▶ Exercise brief
The required answer is the data below, restated word for word with images omitted.

▶ Records shown
□ □ □
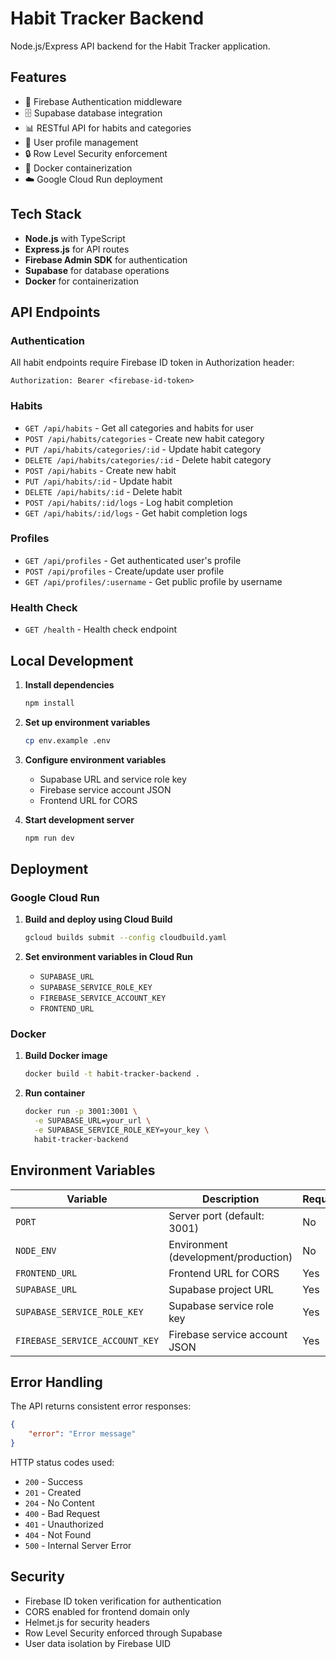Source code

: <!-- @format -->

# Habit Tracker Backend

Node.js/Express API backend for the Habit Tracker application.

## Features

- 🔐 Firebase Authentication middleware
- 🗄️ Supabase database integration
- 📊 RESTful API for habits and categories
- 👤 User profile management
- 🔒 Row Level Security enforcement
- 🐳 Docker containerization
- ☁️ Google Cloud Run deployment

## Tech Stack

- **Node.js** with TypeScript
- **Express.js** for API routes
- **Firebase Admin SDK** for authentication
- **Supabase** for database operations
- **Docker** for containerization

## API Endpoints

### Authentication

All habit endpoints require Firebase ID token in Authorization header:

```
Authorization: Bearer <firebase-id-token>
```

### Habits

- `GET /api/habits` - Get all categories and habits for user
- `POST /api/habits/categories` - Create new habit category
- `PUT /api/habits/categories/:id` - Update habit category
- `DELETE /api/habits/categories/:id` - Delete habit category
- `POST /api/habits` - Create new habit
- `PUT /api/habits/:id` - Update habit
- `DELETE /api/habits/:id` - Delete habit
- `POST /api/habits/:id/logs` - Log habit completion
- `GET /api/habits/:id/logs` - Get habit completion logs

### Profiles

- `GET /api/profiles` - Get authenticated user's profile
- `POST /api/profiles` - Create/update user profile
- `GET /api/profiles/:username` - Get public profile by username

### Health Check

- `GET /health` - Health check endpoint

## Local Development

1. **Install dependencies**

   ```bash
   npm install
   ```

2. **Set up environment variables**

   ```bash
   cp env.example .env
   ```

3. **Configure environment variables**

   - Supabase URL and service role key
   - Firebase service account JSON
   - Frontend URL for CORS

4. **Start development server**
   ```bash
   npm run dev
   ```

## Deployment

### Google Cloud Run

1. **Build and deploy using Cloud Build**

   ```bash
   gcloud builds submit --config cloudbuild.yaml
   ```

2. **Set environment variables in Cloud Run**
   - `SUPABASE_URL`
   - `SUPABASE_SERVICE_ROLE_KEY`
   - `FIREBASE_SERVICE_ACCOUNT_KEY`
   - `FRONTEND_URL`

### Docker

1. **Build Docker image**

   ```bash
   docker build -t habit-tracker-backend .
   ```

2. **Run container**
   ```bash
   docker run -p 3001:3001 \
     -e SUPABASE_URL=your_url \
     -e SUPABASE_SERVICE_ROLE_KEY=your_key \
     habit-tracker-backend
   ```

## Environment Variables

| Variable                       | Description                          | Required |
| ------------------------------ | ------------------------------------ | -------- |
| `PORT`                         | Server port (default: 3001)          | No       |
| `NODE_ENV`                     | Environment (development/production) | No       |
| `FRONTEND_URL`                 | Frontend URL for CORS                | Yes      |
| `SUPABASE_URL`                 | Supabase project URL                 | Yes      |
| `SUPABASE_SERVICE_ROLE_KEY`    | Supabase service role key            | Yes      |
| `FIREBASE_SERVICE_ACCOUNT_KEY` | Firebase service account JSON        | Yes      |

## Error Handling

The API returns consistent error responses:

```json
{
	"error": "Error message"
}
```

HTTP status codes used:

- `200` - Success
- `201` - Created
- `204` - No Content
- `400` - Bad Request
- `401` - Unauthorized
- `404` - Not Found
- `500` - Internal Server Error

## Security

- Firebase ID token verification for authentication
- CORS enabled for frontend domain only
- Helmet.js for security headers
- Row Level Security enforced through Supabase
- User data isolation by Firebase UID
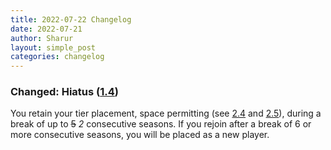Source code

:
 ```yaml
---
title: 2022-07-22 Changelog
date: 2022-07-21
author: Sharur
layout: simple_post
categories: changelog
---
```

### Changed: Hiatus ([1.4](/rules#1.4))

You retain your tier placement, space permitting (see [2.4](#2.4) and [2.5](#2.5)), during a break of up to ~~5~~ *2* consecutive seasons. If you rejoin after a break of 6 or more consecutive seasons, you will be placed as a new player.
□ □ □
▶ Solution for this exercise
Source code

: <!-- @format -->

# Habit Tracker Backend

Node.js/Express API backend for the Habit Tracker application.

## Features

- 🔐 Firebase Authentication middleware
- 🗄️ Supabase database integration
- 📊 RESTful API for habits and categories
- 👤 User profile management
- 🔒 Row Level Security enforcement
- 🐳 Docker containerization
- ☁️ Google Cloud Run deployment

## Tech Stack

- **Node.js** with TypeScript
- **Express.js** for API routes
- **Firebase Admin SDK** for authentication
- **Supabase** for database operations
- **Docker** for containerization

## API Endpoints

### Authentication

All habit endpoints require Firebase ID token in Authorization header:

```
Authorization: Bearer <firebase-id-token>
```

### Habits

- `GET /api/habits` - Get all categories and habits for user
- `POST /api/habits/categories` - Create new habit category
- `PUT /api/habits/categories/:id` - Update habit category
- `DELETE /api/habits/categories/:id` - Delete habit category
- `POST /api/habits` - Create new habit
- `PUT /api/habits/:id` - Update habit
- `DELETE /api/habits/:id` - Delete habit
- `POST /api/habits/:id/logs` - Log habit completion
- `GET /api/habits/:id/logs` - Get habit completion logs

### Profiles

- `GET /api/profiles` - Get authenticated user's profile
- `POST /api/profiles` - Create/update user profile
- `GET /api/profiles/:username` - Get public profile by username

### Health Check

- `GET /health` - Health check endpoint

## Local Development

1. **Install dependencies**

   ```bash
   npm install
   ```

2. **Set up environment variables**

   ```bash
   cp env.example .env
   ```

3. **Configure environment variables**

   - Supabase URL and service role key
   - Firebase service account JSON
   - Frontend URL for CORS

4. **Start development server**
   ```bash
   npm run dev
   ```

## Deployment

### Google Cloud Run

1. **Build and deploy using Cloud Build**

   ```bash
   gcloud builds submit --config cloudbuild.yaml
   ```

2. **Set environment variables in Cloud Run**
   - `SUPABASE_URL`
   - `SUPABASE_SERVICE_ROLE_KEY`
   - `FIREBASE_SERVICE_ACCOUNT_KEY`
   - `FRONTEND_URL`

### Docker

1. **Build Docker image**

   ```bash
   docker build -t habit-tracker-backend .
   ```

2. **Run container**
   ```bash
   docker run -p 3001:3001 \
     -e SUPABASE_URL=your_url \
     -e SUPABASE_SERVICE_ROLE_KEY=your_key \
     habit-tracker-backend
   ```

## Environment Variables

| Variable                       | Description                          | Required |
| ------------------------------ | ------------------------------------ | -------- |
| `PORT`                         | Server port (default: 3001)          | No       |
| `NODE_ENV`                     | Environment (development/production) | No       |
| `FRONTEND_URL`                 | Frontend URL for CORS                | Yes      |
| `SUPABASE_URL`                 | Supabase project URL                 | Yes      |
| `SUPABASE_SERVICE_ROLE_KEY`    | Supabase service role key            | Yes      |
| `FIREBASE_SERVICE_ACCOUNT_KEY` | Firebase service account JSON        | Yes      |

## Error Handling

The API returns consistent error responses:

```json
{
	"error": "Error message"
}
```

HTTP status codes used:

- `200` - Success
- `201` - Created
- `204` - No Content
- `400` - Bad Request
- `401` - Unauthorized
- `404` - Not Found
- `500` - Internal Server Error

## Security

- Firebase ID token verification for authentication
- CORS enabled for frontend domain only
- Helmet.js for security headers
- Row Level Security enforced through Supabase
- User data isolation by Firebase UID
Source code

:
 ```yaml
---
title: 2022-07-22 Changelog
date: 2022-07-21
author: Sharur
layout: simple_post
categories: changelog
---
```

### Changed: Hiatus ([1.4](/rules#1.4))

You retain your tier placement, space permitting (see [2.4](#2.4) and [2.5](#2.5)), during a break of up to ~~5~~ *2* consecutive seasons. If you rejoin after a break of 6 or more consecutive seasons, you will be placed as a new player.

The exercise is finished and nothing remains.